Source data
>>>>>

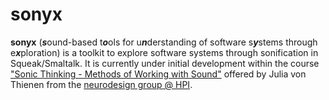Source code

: # sonyx

**sonyx** (***s***ound-based t***o***ols for u***n***derstanding of software s***y***stems through e***x***ploration) is a toolkit to explore software systems through sonification in Squeak/Smaltalk.
It is currently under initial development within the course ["Sonic Thinking - Methods of Working with Sound"](https://hpi.de/studium/im-studium/lehrveranstaltungen/it-systems-engineering-ma/lehrveranstaltung/sose-21-3286-sonic-thinking-seminar-_-methods-of-working-with-sound.html) offered by Julia von Thienen from the [neurodesign group @ HPI](https://hpi.de/neurodesign/home.html).
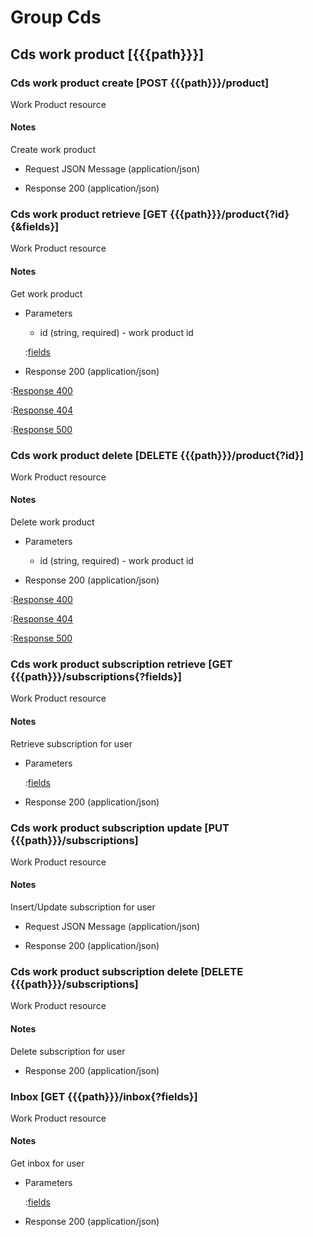 # Group Cds

## Cds work product [{{{path}}}]

### Cds work product create [POST {{{path}}}/product]

Work Product resource

#### Notes

Create work product

+ Request JSON Message (application/json)

+ Response 200 (application/json)


### Cds work product retrieve [GET {{{path}}}/product{?id}{&fields}]

Work Product resource

#### Notes

Get work product

+ Parameters

    + id (string, required) - work product id

    :[fields]({{{common}}}/parameters/fields.md)


+ Response 200 (application/json)

:[Response 400]({{{common}}}/responses/400.md)

:[Response 404]({{{common}}}/responses/404.md)

:[Response 500]({{{common}}}/responses/500.md)


### Cds work product delete [DELETE {{{path}}}/product{?id}]

Work Product resource

#### Notes

Delete work product

+ Parameters

    + id (string, required) - work product id


+ Response 200 (application/json)

:[Response 400]({{{common}}}/responses/400.md)

:[Response 404]({{{common}}}/responses/404.md)

:[Response 500]({{{common}}}/responses/500.md)


### Cds work product subscription retrieve [GET {{{path}}}/subscriptions{?fields}]

Work Product resource

#### Notes

Retrieve subscription for user

+ Parameters

    :[fields]({{{common}}}/parameters/fields.md)


+ Response 200 (application/json)


### Cds work product subscription update [PUT {{{path}}}/subscriptions]

Work Product resource

#### Notes

Insert/Update subscription for user

+ Request JSON Message (application/json)

+ Response 200 (application/json)


### Cds work product subscription delete [DELETE {{{path}}}/subscriptions]

Work Product resource

#### Notes

Delete subscription for user

+ Response 200 (application/json)


### Inbox [GET {{{path}}}/inbox{?fields}]

Work Product resource

#### Notes

Get inbox for user

+ Parameters

    :[fields]({{{common}}}/parameters/fields.md)


+ Response 200 (application/json)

<<<<<

Find and copy each line above holding "sonyx".

: # sonyx
**sonyx** (***s***ound-based t***o***ols for u***n***derstanding of software s***y***stems through e***x***ploration) is a toolkit to explore software systems through sonification in Squeak/Smaltalk.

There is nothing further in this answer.